Concentration study using the optimized waveform. a The concentration of octopamine (circles) and tyramine (triangles) was varied from 0.2 to 50 μM. The inset shows that the current for the main oxidation peak was linear with concentration up to 5 μM for each compound. Error bars are SEM, n = 5. CVs for b 100 nM tyramine and c 100 nM octopamine

Conclusions and future directions

We have developed a method for detection of octopamine and tyramine using carbon-fiber microelectrodes that will allow measurements of fast concentration changes.
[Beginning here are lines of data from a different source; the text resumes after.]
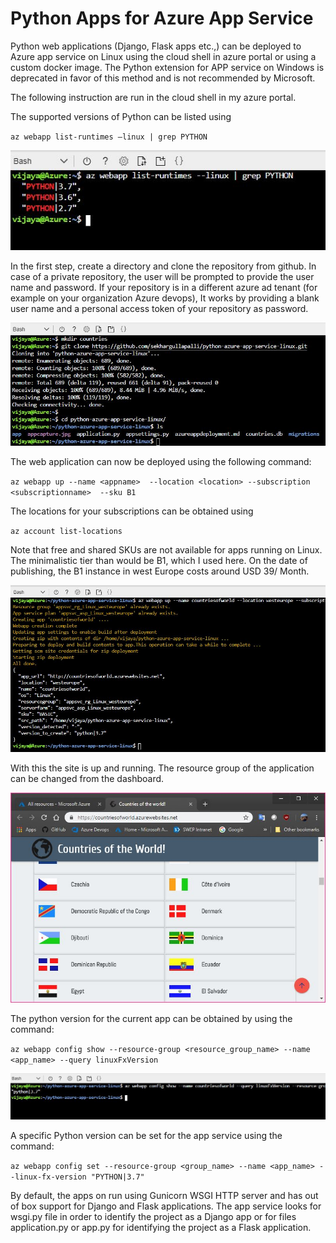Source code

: # Python Apps for Azure App Service

Python web applications (Django, Flask apps etc.,) can be deployed to Azure app service on Linux using the cloud shell in azure portal or using a custom docker image. The Python extension for APP service on Windows is deprecated in favor of this method and is not recommended by Microsoft.

The following instruction are run in the cloud shell in my azure portal. 

The supported versions of Python can be listed using 

`az webapp list-runtimes –linux | grep PYTHON` 

![](/siteimages/pythonversions.jpg)

In the first step, create a directory and clone the repository from github. In case of a private repository, the user will be prompted to provide the user name and password. If your repository is in a different azure ad tenant (for example on your organization Azure devops), It works by providing a blank user name and a personal access token of your repository as password. 

![](/siteimages/gitclone.jpg)

The web application can now be deployed using the following command:

`az webapp up --name <appname>  --location <location> --subscription <subscriptionname>  --sku B1`

The locations for your subscriptions can be obtained using

`az account list-locations`

Note that free and shared SKUs are not available for apps running on Linux. The minimalistic tier than would be B1, which I used here. On the date of publishing, the B1 instance in west Europe costs around USD 39/ Month. 

![](/siteimages/deployment.jpg)

With this the site is up and running. The resource group of the application can be changed from the dashboard.

![](/siteimages/siteup.jpg)

The python version for the current app can be obtained by using the command:

`az webapp config show --resource-group <resource_group_name> --name <app_name> --query linuxFxVersion`

![](/siteimages/pythonversionapp.jpg)

A specific Python version can be set for the app service using the command:

`az webapp config set --resource-group <group_name> --name <app_name> --linux-fx-version "PYTHON|3.7"`

By default, the apps on run using Gunicorn WSGI HTTP server and has out of box support for Django and Flask applications. The app service looks for wsgi.py file in order to identify the project as a Django app or for files application.py or app.py for identifying the project as a Flask application.
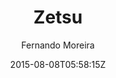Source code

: ---
title: "Zetsu"
github: https://github.com/nandomoreirame/zetsu
demo: https://nandomoreirame.github.io/zetsu/
author: Fernando Moreira

ssg:
  - Jekyll
cms:
  - No Cms
date: 2015-08-08T05:58:15Z
github_branch: master
stale: true
---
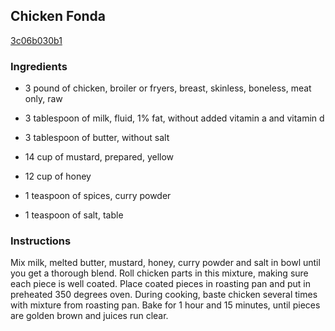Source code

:## Chicken Fonda

[3c06b030b1](http://www.food.com/recipe/chicken-fonda-114698)

### Ingredients

 - 3 pound of chicken, broiler or fryers, breast, skinless, boneless, meat only, raw

 - 3 tablespoon of milk, fluid, 1% fat, without added vitamin a and vitamin d

 - 3 tablespoon of butter, without salt

 - 14 cup of mustard, prepared, yellow

 - 12 cup of honey

 - 1 teaspoon of spices, curry powder

 - 1 teaspoon of salt, table

### Instructions

Mix milk, melted butter, mustard, honey, curry powder and salt in bowl until you get a thorough blend. Roll chicken parts in this mixture, making sure each piece is well coated. Place coated pieces in roasting pan and put in preheated 350 degrees oven. During cooking, baste chicken several times with mixture from roasting pan. Bake for 1 hour and 15 minutes, until pieces are golden brown and juices run clear.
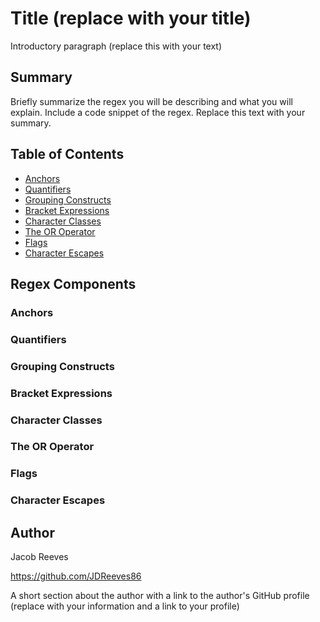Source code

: # Title (replace with your title)

Introductory paragraph (replace this with your text)

## Summary

Briefly summarize the regex you will be describing and what you will explain. Include a code snippet of the regex. Replace this text with your summary.

## Table of Contents

- [Anchors](#anchors)
- [Quantifiers](#quantifiers)
- [Grouping Constructs](#grouping-constructs)
- [Bracket Expressions](#bracket-expressions)
- [Character Classes](#character-classes)
- [The OR Operator](#the-or-operator)
- [Flags](#flags)
- [Character Escapes](#character-escapes)

## Regex Components

> 

### Anchors

> 

### Quantifiers

> 

### Grouping Constructs

> 

### Bracket Expressions

> 

### Character Classes

> 

### The OR Operator

> 

### Flags

> 

### Character Escapes

> 

## Author

Jacob Reeves

https://github.com/JDReeves86

A short section about the author with a link to the author's GitHub profile (replace with your information and a link to your profile)
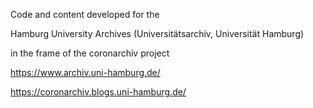 Code and content developed for the 

Hamburg University Archives (Universitätsarchiv, Universität Hamburg)

in the frame of the coronarchiv project

https://www.archiv.uni-hamburg.de/

https://coronarchiv.blogs.uni-hamburg.de/
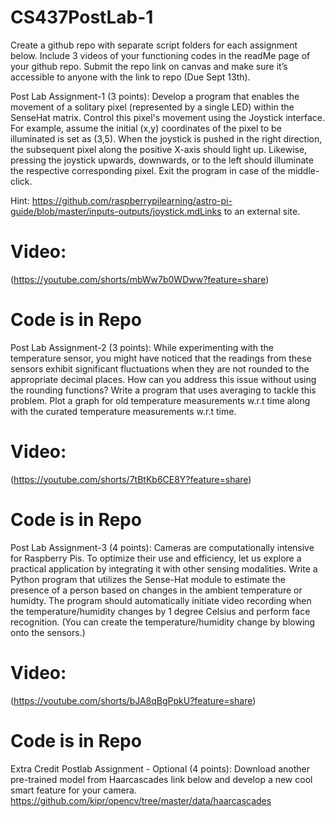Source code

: # CS437PostLab-1


Create a github repo with separate script folders for each assignment below. Include 3 videos of your functioning codes in the readMe page of your github repo. Submit the repo link on canvas and make sure it’s accessible to anyone with the link to repo (Due Sept 13th).

 

Post Lab Assignment-1 (3 points):  Develop a program that enables the movement of a solitary pixel (represented by a single LED) within the SenseHat matrix. Control this pixel's movement using the Joystick interface. For example, assume the initial (x,y) coordinates of the pixel to be illuminated is set as (3,5). When the joystick is pushed in the right direction, the subsequent pixel along the positive X-axis should light up. Likewise, pressing the joystick upwards, downwards, or to the left should illuminate the respective corresponding pixel. Exit the program in case of the middle-click. 

Hint: https://github.com/raspberrypilearning/astro-pi-guide/blob/master/inputs-outputs/joystick.mdLinks to an external site.

# Video:

(https://youtube.com/shorts/mbWw7b0WDww?feature=share)

# Code is in Repo

Post Lab Assignment-2 (3 points): While experimenting with the temperature sensor, you might have noticed that the readings from these sensors exhibit significant fluctuations when they are not rounded to the appropriate decimal places. How can you address this issue without using the rounding functions? Write a program that uses averaging to tackle this problem. Plot a graph for old temperature measurements w.r.t time along with the curated temperature measurements w.r.t time.  


# Video:
(https://youtube.com/shorts/7tBtKb6CE8Y?feature=share)

# Code is in Repo

Post Lab Assignment-3 (4 points): Cameras are computationally intensive for Raspberry Pis. To optimize their use and efficiency, let us explore a practical application by integrating it with other sensing modalities. Write a Python program that utilizes the Sense-Hat module to estimate the presence of a person based on changes in  the ambient temperature or humidty. The program should automatically initiate video recording when the temperature/humidity changes by 1 degree Celsius and perform face recognition. (You can create the temperature/humidity change by blowing onto the sensors.)

# Video:

(https://youtube.com/shorts/bJA8qBgPpkU?feature=share)

# Code is in Repo

Extra Credit Postlab Assignment - Optional (4 points): Download another pre-trained model from Haarcascades link below and develop a new cool smart feature for your camera. https://github.com/kipr/opencv/tree/master/data/haarcascades 
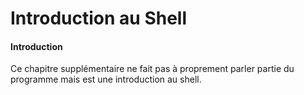 # Introduction au Shell

#### Introduction

Ce chapitre supplémentaire ne fait pas à proprement parler partie du programme mais est une introduction au shell.
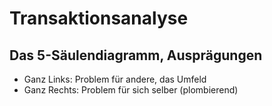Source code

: # Transaktionsanalyse

## Das 5-Säulendiagramm, Ausprägungen 

* Ganz Links: Problem für andere, das Umfeld
* Ganz Rechts: Problem für sich selber \(plombierend\) 



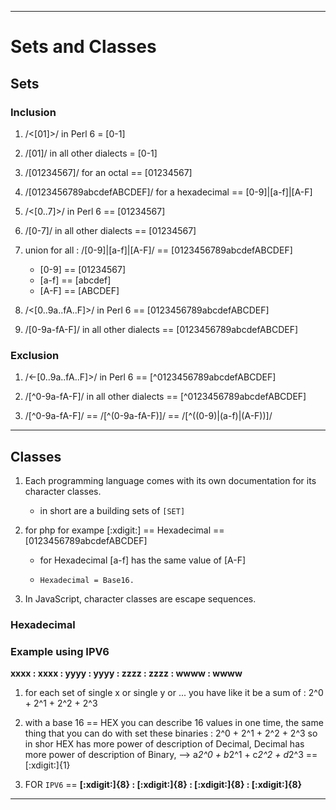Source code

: 
-----------------------------------------------------------------------------

# Sets and Classes

## Sets

### Inclusion

1. /<[01]>/ in Perl 6            = [0-1]
2.  /[01]/ in all other dialects = [0-1]

3. /[01234567]/ for an octal                    == [01234567]
4. /[0123456789abcdefABCDEF]/ for a hexadecimal == [0-9]|[a-f]|[A-F]

5. /<[0..7]>/ in Perl 6           == [01234567]
6.  /[0-7]/ in all other dialects == [01234567]

7. union for all : /[0-9]|[a-f]|[A-F]/ == [0123456789abcdefABCDEF]
   - [0-9] == [01234567]
   - [a-f] == [abcdef]
   - [A-F] == [ABCDEF]

8. /<[0..9a..fA..F]>/ in Perl 6        == [0123456789abcdefABCDEF]
9. /[0-9a-fA-F]/ in all other dialects == [0123456789abcdefABCDEF]

### Exclusion

1. /<-[0..9a..fA..F]>/ in Perl 6        == [^0123456789abcdefABCDEF]
2. /[^0-9a-fA-F]/ in all other dialects == [^0123456789abcdefABCDEF]

3. /[^0-9a-fA-F]/ == /[^(0-9a-fA-F)]/ == /[^((0-9)|(a-f)|(A-F))]/

-----------------------------------------------------------------------------

## Classes

1. Each programming language comes with its own documentation for its character classes.
   - in short are a building sets of `[SET]`
   
2. for php for exampe [:xdigit:] == Hexadecimal == [0123456789abcdefABCDEF]
   - for Hexadecimal [a-f] has the same value of [A-F]
   -     Hexadecimal = Base16.
   
3. In JavaScript, character classes are escape sequences.

### Hexadecimal

### Example using IPV6

**xxxx : xxxx : yyyy : yyyy : zzzz : zzzz : wwww : wwww**

1. for each set of single x or single y or ... you have like it be a sum of : 2^0 + 2^1 + 2^2 + 2^3

2. with a base 16 == HEX you can describe 16 values in one time,
   the same thing that you can do with set these binaries : 2^0 + 2^1 + 2^2 + 2^3
   so in shor HEX has more power of description of Decimal,
   Decimal has more power of description of Binary,
   --> a*2^0 + b*2^1 + c*2^2 + d*2^3 == [:xdigit:]{1}
   
3. FOR `IPV6` == **[:xdigit:]{8} \: [:xdigit:]{8} \: [:xdigit:]{8} \: [:xdigit:]{8}**

-----------------------------------------------------------------------------
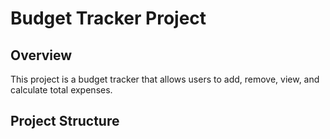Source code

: # Budget Tracker Project

## Overview
This project is a budget tracker that allows users to add, remove, view, and calculate total expenses.

## Project Structure
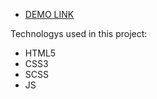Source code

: - [DEMO LINK](https://Maksym845.github.io/Miami/)

Technologys used in this project: 
- HTML5
- CSS3
- SCSS
- JS
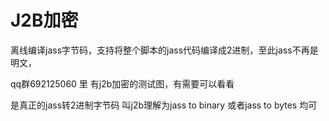 
# J2B加密


离线编译jass字节码，支持将整个脚本的jass代码编译成2进制，至此jass不再是明文，

qq群692125060 里 有j2b加密的测试图，有需要可以看看

是真正的jass转2进制字节码 叫j2b理解为jass to binary 或者jass to bytes 均可

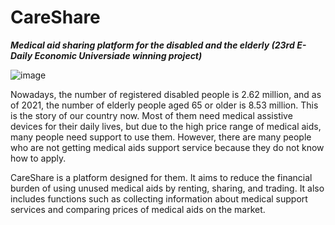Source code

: # CareShare
***Medical aid sharing platform for the disabled and the elderly (23rd E-Daily Economic Universiade winning project)***

![image](https://user-images.githubusercontent.com/84860387/225332103-64be30da-0376-4e20-95fd-47b425976435.png)


Nowadays, the number of registered disabled people is 2.62 million, and as of 2021, the number of elderly people aged 65 or older is 8.53 million. 
This is the story of our country now. Most of them need medical assistive devices for their daily lives, but due to the high price range of medical aids, 
many people need support to use them. However, there are many people who are not getting medical aids support service because they do not know how to apply.

CareShare is a platform designed for them. It aims to reduce the financial burden of using unused medical aids by renting, sharing, and trading. 
It also includes functions such as collecting information about medical support services and comparing prices of medical aids on the market.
Optimizing the fast scan cyclic voltammetry waveform gives a method where there is minimal fouling of the electrode by polymerized oxidation products. Octopamine and tyramine have similar electrochemical signatures, as they differ by only one hydroxyl group. Therefore, similar to other compounds such as dopamine and norepinephrine, they cannot be distinguished solely by electrochemistry. To detect these molecules in a real sample, a pharmacological strategy would need to be employed. For example, octopamine is synthesized from tyramine in the invertebrate by tyrosine-β-hydroxylase, so an inhibitor of this enzyme would eliminate octopamine changes and allow only tyramine concentration changes to be measured. Alternatively, one could detect an exogenously applied neurotransmitter, so the identity of the analyte is known, and study the diffusion and clearance mechanisms. Because of the small size of carbon-fiber microelectrodes, this method should be amenable for use in small invertebrate nerve tissue samples.